Member of the Bundestag for Saarland
- In office 17 October 2002 – 1 November 2004
- Preceded by: Uta Würfel (1994)
- Succeeded by: Karl Addicks
- Constituency: FDP List

Personal details
- Born: 21 May 1972 (age 54) Essen, Germany
- Party: FDP

= Christoph Hartmann (politician) =

German politician (born 1972)

Christoph Georg Hartmann (born 21 May 1972) is a German politician who is a member of the Free Democratic Party (FDP). From November 2009 until January 2012, he was the secretary to the Minister-president of Saarland and the Saarland Minister for Economy and Science.

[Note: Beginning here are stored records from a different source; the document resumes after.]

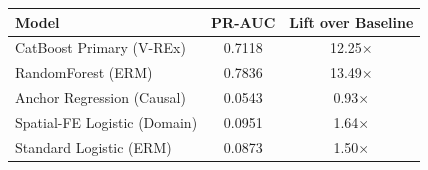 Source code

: \begin{tabular}{lcc}
\toprule
\textbf{Model} & \textbf{PR-AUC} & \textbf{Lift over Baseline} \\
\midrule
CatBoost Primary (V-REx) & 0.7118 & 12.25$\times$ \\
RandomForest (ERM) & 0.7836 & 13.49$\times$ \\
Anchor Regression (Causal) & 0.0543 & 0.93$\times$ \\
Spatial-FE Logistic (Domain) & 0.0951 & 1.64$\times$ \\
Standard Logistic (ERM) & 0.0873 & 1.50$\times$ \\
\bottomrule
\end{tabular}
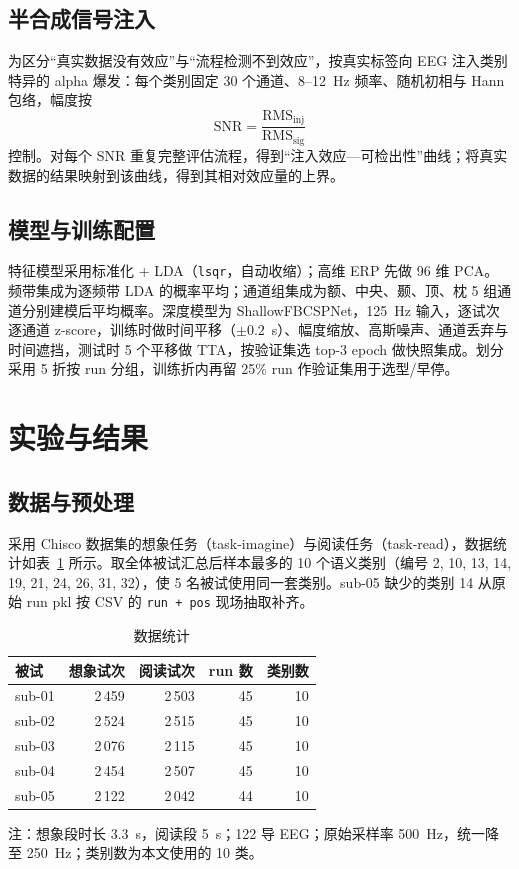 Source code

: \documentclass[twocolumn,10pt]{ctexart}
\begin{document}
\subsection{半合成信号注入}

为区分“真实数据没有效应”与“流程检测不到效应”，按真实标签向 EEG 注入类别特异的 alpha 爆发：每个类别固定 30 个通道、8--12~Hz 频率、随机初相与 Hann 包络，幅度按
\begin{equation}
\mathrm{SNR}=\frac{\mathrm{RMS}_{\mathrm{inj}}}{\mathrm{RMS}_{\mathrm{sig}}}
\end{equation}
控制。对每个 SNR 重复完整评估流程，得到“注入效应—可检出性”曲线；将真实数据的结果映射到该曲线，得到其相对效应量的上界。

\subsection{模型与训练配置}

特征模型采用标准化 + LDA（\texttt{lsqr}，自动收缩）；高维 ERP 先做 96 维 PCA。频带集成为逐频带 LDA 的概率平均；通道组集成为额、中央、颞、顶、枕 5 组通道分别建模后平均概率。深度模型为 ShallowFBCSPNet，125~Hz 输入，逐试次逐通道 z-score，训练时做时间平移（$\pm0.2$~s）、幅度缩放、高斯噪声、通道丢弃与时间遮挡，测试时 5 个平移做 TTA，按验证集选 top-3 epoch 做快照集成。划分采用 5 折按 run 分组，训练折内再留 25\% run 作验证集用于选型/早停。

\section{实验与结果}

\subsection{数据与预处理}

采用 Chisco 数据集的想象任务（task-imagine）与阅读任务（task-read），数据统计如表~\ref{tab:data} 所示。取全体被试汇总后样本最多的 10 个语义类别（编号 2, 10, 13, 14, 19, 21, 24, 26, 31, 32），使 5 名被试使用同一套类别。sub-05 缺少的类别 14 从原始 run pkl 按 CSV 的 \texttt{run + pos} 现场抽取补齐。

\begin{table}[H]
\centering
\caption{数据统计}
\label{tab:data}
\footnotesize
\begin{tabular}{lrrrr}
\toprule
被试 & 想象试次 & 阅读试次 & run 数 & 类别数 \\
\midrule
sub-01 & 2\,459 & 2\,503 & 45 & 10 \\
sub-02 & 2\,524 & 2\,515 & 45 & 10 \\
sub-03 & 2\,076 & 2\,115 & 45 & 10 \\
sub-04 & 2\,454 & 2\,507 & 45 & 10 \\
sub-05 & 2\,122 & 2\,042 & 44 & 10 \\
\bottomrule
\end{tabular}

\vspace{0.2em}
\parbox{\columnwidth}{\scriptsize 注：想象段时长 3.3~s，阅读段 5~s；122 导 EEG；原始采样率 500~Hz，统一降至 250~Hz；类别数为本文使用的 10 类。}
\end{table}
\end{document}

== Education and profession ==
After leaving school in 1991 he completed his military service, and then trained as a Bank Manager. He studied Business Administration in Vienna, Munich and Saarbrücken, gaining his diploma in 2000. 2006 he gained his PhD in Information Science from Saarland University.

== Political career ==
In 1992 Hartmann joined the FDP. Initially he was involved in the Young Liberals, of which he was regional chair from 1997 to 1999. Between 1996 until 2005 he was the Chairman of the Homburg local party of the FDP. After serving as General Secretary of the Saarland FDP from 1998 to 2002, he was elected Chairman of the regional party. On 9 November 2010 he resigned this position. From 1999 he has served on the FDP national board.

===Elected positions===
From 2002 until his resignation on 1 November 2004, Hartmann was a member of the German National Parliament (Bundestag). Here he was at this time educational policy spokesman of the FDP parliamentary group. He was the Saarland FDP representative in the Bundestag for eight years.

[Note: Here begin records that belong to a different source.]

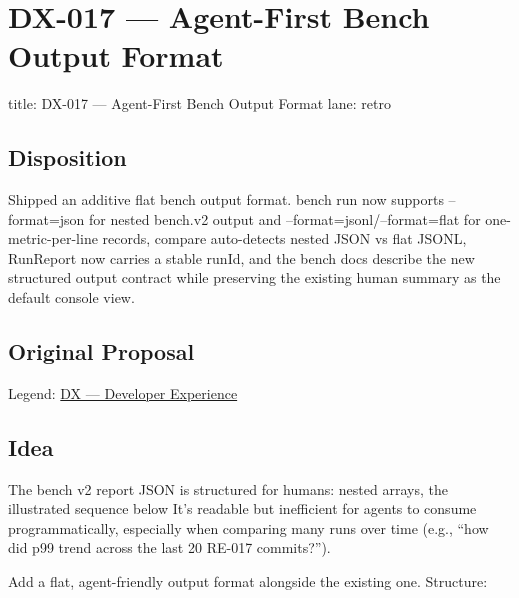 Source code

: \chapter{DX-017 --- Agent-First Bench Output Format}\label{record-324}

\smallskip

\begin{RecordMeta}
title: DX-017 — Agent-First Bench Output Format
lane: retro

\end{RecordMeta}

\section{Disposition}\label{record-324-disposition}

Shipped an additive flat bench output format. bench run now supports --format=json for nested bench.v2 output and --format=jsonl/--format=flat for one-metric-per-line records, compare auto-detects nested JSON vs flat JSONL, RunReport now carries a stable runId, and the bench docs describe the new structured output contract while preserving the existing human summary as the default console view.

\section{Original Proposal}\label{record-324-original-proposal}

Legend: \href{https://github.com/flyingrobots/bijou/blob/1853ad902f6bf219326409e7f743a5a1d6517dbc/docs/method/legends/DX-developer-experience.md}{DX --- Developer Experience}

\section{Idea}\label{record-324-idea}

The bench v2 report JSON is structured for humans: nested arrays, the illustrated sequence below It's readable but inefficient for agents to consume programmatically, especially when comparing many runs over time (e.g., ``how did p99 trend across the last 20 RE-017 commits?'').



Add a flat, agent-friendly output format alongside the existing one. Structure:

Hartmann resigned his seat in the national parliament, since he had been elected to the Regional Parliament of Saarland in 2004 where he served as chairman of the FDP parliamentary group.

From 10 November 2009 to 18 January 2012 he was Minister of Economics and Science of Saarland and Deputy Prime Minister in the first Jamaica coalition at state level.

== Personal life ==
Hartmann is married with two children and lives in Dudweiler.